▶ [Directions for this task] Give back the data exactly, with no images.

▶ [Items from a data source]
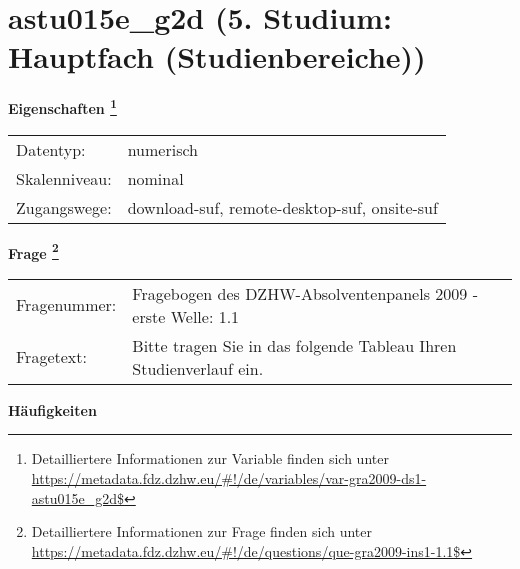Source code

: 
    \setcounter{footnote}{0}

    \vspace*{-1.8cm}
	\section{astu015e\_g2d (5. Studium: Hauptfach (Studienbereiche))}
	\label{section:astu015e_g2d}



    \vspace*{0.5cm}
    \noindent\textbf{Eigenschaften
	\footnote{Detailliertere Informationen zur Variable finden sich unter
		\url{https://metadata.fdz.dzhw.eu/\#!/de/variables/var-gra2009-ds1-astu015e_g2d$}}}\\
	\begin{tabularx}{\hsize}{@{}lX}
	Datentyp: & numerisch \\
	Skalenniveau: & nominal \\
	Zugangswege: &
	  download-suf, 
	  remote-desktop-suf, 
	  onsite-suf
 \\
    \end{tabularx}



				\vspace*{0.5cm}
                \noindent\textbf{Frage
	                \footnote{Detailliertere Informationen zur Frage finden sich unter
		              \url{https://metadata.fdz.dzhw.eu/\#!/de/questions/que-gra2009-ins1-1.1$}}}\\
				\begin{tabularx}{\hsize}{@{}lX}
					Fragenummer: &
					  Fragebogen des DZHW-Absolventenpanels 2009 - erste Welle:
					  1.1
 \\
					Fragetext: & Bitte tragen Sie in das folgende Tableau Ihren Studienverlauf ein. \\
				\end{tabularx}





        		\vspace*{0.5cm}
                \noindent\textbf{Häufigkeiten}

▶ [Finished exercise]
Source code

: 
    \setcounter{footnote}{0}

    \vspace*{-1.8cm}
	\section{astu015e\_g2d (5. Studium: Hauptfach (Studienbereiche))}
	\label{section:astu015e_g2d}



    \vspace*{0.5cm}
    \noindent\textbf{Eigenschaften
	\footnote{Detailliertere Informationen zur Variable finden sich unter
		\url{https://metadata.fdz.dzhw.eu/\#!/de/variables/var-gra2009-ds1-astu015e_g2d$}}}\\
	\begin{tabularx}{\hsize}{@{}lX}
	Datentyp: & numerisch \\
	Skalenniveau: & nominal \\
	Zugangswege: &
	  download-suf, 
	  remote-desktop-suf, 
	  onsite-suf
 \\
    \end{tabularx}



				\vspace*{0.5cm}
                \noindent\textbf{Frage
	                \footnote{Detailliertere Informationen zur Frage finden sich unter
		              \url{https://metadata.fdz.dzhw.eu/\#!/de/questions/que-gra2009-ins1-1.1$}}}\\
				\begin{tabularx}{\hsize}{@{}lX}
					Fragenummer: &
					  Fragebogen des DZHW-Absolventenpanels 2009 - erste Welle:
					  1.1
 \\
					Fragetext: & Bitte tragen Sie in das folgende Tableau Ihren Studienverlauf ein. \\
				\end{tabularx}





        		\vspace*{0.5cm}
                \noindent\textbf{Häufigkeiten}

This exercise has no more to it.